| WHAT YOU WILL DO |
Everything in the records below goes into the copy exactly, except the pictures.

| EXTRACTED INFORMATION |
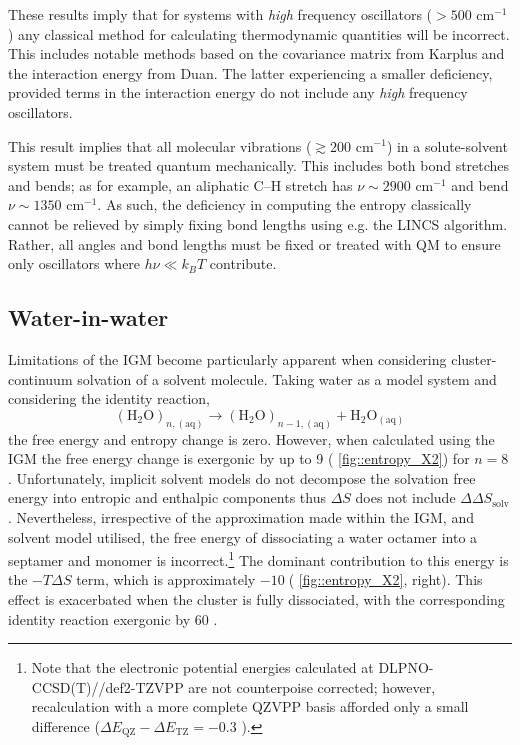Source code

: \documentclass[../main.tex]{subfiles}
\begin{document}

These results imply that for systems with \emph{high} frequency oscillators ($> 500$ cm$^{-1}$) any classical method for calculating thermodynamic quantities will be incorrect. This includes notable methods based on the covariance matrix from Karplus\cite{Karplus1981} and the interaction energy from Duan\cite{Duan2016}. The latter experiencing a smaller deficiency, provided terms in the interaction energy do not include any \emph{high} frequency oscillators. 

This result implies that all molecular vibrations ($\gtrsim 200\text{ cm}^{-1}$) in a solute-solvent system must be treated quantum mechanically. This includes both bond stretches and bends; as for example, an aliphatic C--H stretch has $\nu \sim 2900$ cm$^{-1}$ and bend $\nu \sim 1350$ cm$^{-1}$.\cite{Coates2006} As such, the deficiency in computing the entropy classically cannot be relieved by simply fixing bond lengths using e.g. the LINCS algorithm.\cite{Hess1998} Rather, all angles and bond lengths must be fixed or treated with QM to ensure only oscillators where $h\nu \ll k_B T$ contribute. 


\subsection{Water-in-water}

Limitations of the IGM become particularly apparent when considering cluster-continuum solvation of a solvent molecule. Taking water as a model system and considering the identity reaction,
\[(\text{H}_2\text{O})_{n, (\text{aq})} \rightarrow (\text{H}_2\text{O})_{n - 1, (\text{aq})} + \text{H}_2\text{O}_{(\text{aq})}
\]
the free energy and entropy change is zero. However, when calculated using the IGM the free energy change is exergonic by up to 9 \kcal (\figurename{ \ref{fig::entropy_X2}}) for $n=8$. Unfortunately, implicit solvent models do not decompose the solvation free energy into entropic and enthalpic components thus $\Delta S$ does not include $\Delta\Delta S_\text{solv}$. Nevertheless, irrespective of the approximation made within the IGM, and solvent model utilised, the free energy of dissociating a water octamer into a septamer and monomer is incorrect.\footnote{Note that the electronic potential energies calculated at DLPNO-CCSD(T)//def2-TZVPP are not counterpoise corrected; however, recalculation with a more complete QZVPP basis afforded only a small difference ($\Delta E_\text{QZ} - \Delta E_\text{TZ} = -0.3$ \kcal).} The dominant contribution to this energy is the $-T\Delta S$ term, which is approximately $ -10\;$\kcalx (\figurename{ \ref{fig::entropy_X2}, right}). This effect is exacerbated when the cluster is fully dissociated, with the corresponding identity reaction exergonic by 60 \kcal. 
\end{document}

| EXERCISE SOLUTION |
Source code

: \documentclass[../main.tex]{subfiles}
\begin{document}

These results imply that for systems with \emph{high} frequency oscillators ($> 500$ cm$^{-1}$) any classical method for calculating thermodynamic quantities will be incorrect. This includes notable methods based on the covariance matrix from Karplus\cite{Karplus1981} and the interaction energy from Duan\cite{Duan2016}. The latter experiencing a smaller deficiency, provided terms in the interaction energy do not include any \emph{high} frequency oscillators. 

This result implies that all molecular vibrations ($\gtrsim 200\text{ cm}^{-1}$) in a solute-solvent system must be treated quantum mechanically. This includes both bond stretches and bends; as for example, an aliphatic C--H stretch has $\nu \sim 2900$ cm$^{-1}$ and bend $\nu \sim 1350$ cm$^{-1}$.\cite{Coates2006} As such, the deficiency in computing the entropy classically cannot be relieved by simply fixing bond lengths using e.g. the LINCS algorithm.\cite{Hess1998} Rather, all angles and bond lengths must be fixed or treated with QM to ensure only oscillators where $h\nu \ll k_B T$ contribute. 


\subsection{Water-in-water}

Limitations of the IGM become particularly apparent when considering cluster-continuum solvation of a solvent molecule. Taking water as a model system and considering the identity reaction,
\[(\text{H}_2\text{O})_{n, (\text{aq})} \rightarrow (\text{H}_2\text{O})_{n - 1, (\text{aq})} + \text{H}_2\text{O}_{(\text{aq})}
\]
the free energy and entropy change is zero. However, when calculated using the IGM the free energy change is exergonic by up to 9 \kcal (\figurename{ \ref{fig::entropy_X2}}) for $n=8$. Unfortunately, implicit solvent models do not decompose the solvation free energy into entropic and enthalpic components thus $\Delta S$ does not include $\Delta\Delta S_\text{solv}$. Nevertheless, irrespective of the approximation made within the IGM, and solvent model utilised, the free energy of dissociating a water octamer into a septamer and monomer is incorrect.\footnote{Note that the electronic potential energies calculated at DLPNO-CCSD(T)//def2-TZVPP are not counterpoise corrected; however, recalculation with a more complete QZVPP basis afforded only a small difference ($\Delta E_\text{QZ} - \Delta E_\text{TZ} = -0.3$ \kcal).} The dominant contribution to this energy is the $-T\Delta S$ term, which is approximately $ -10\;$\kcalx (\figurename{ \ref{fig::entropy_X2}, right}). This effect is exacerbated when the cluster is fully dissociated, with the corresponding identity reaction exergonic by 60 \kcal. 
\end{document}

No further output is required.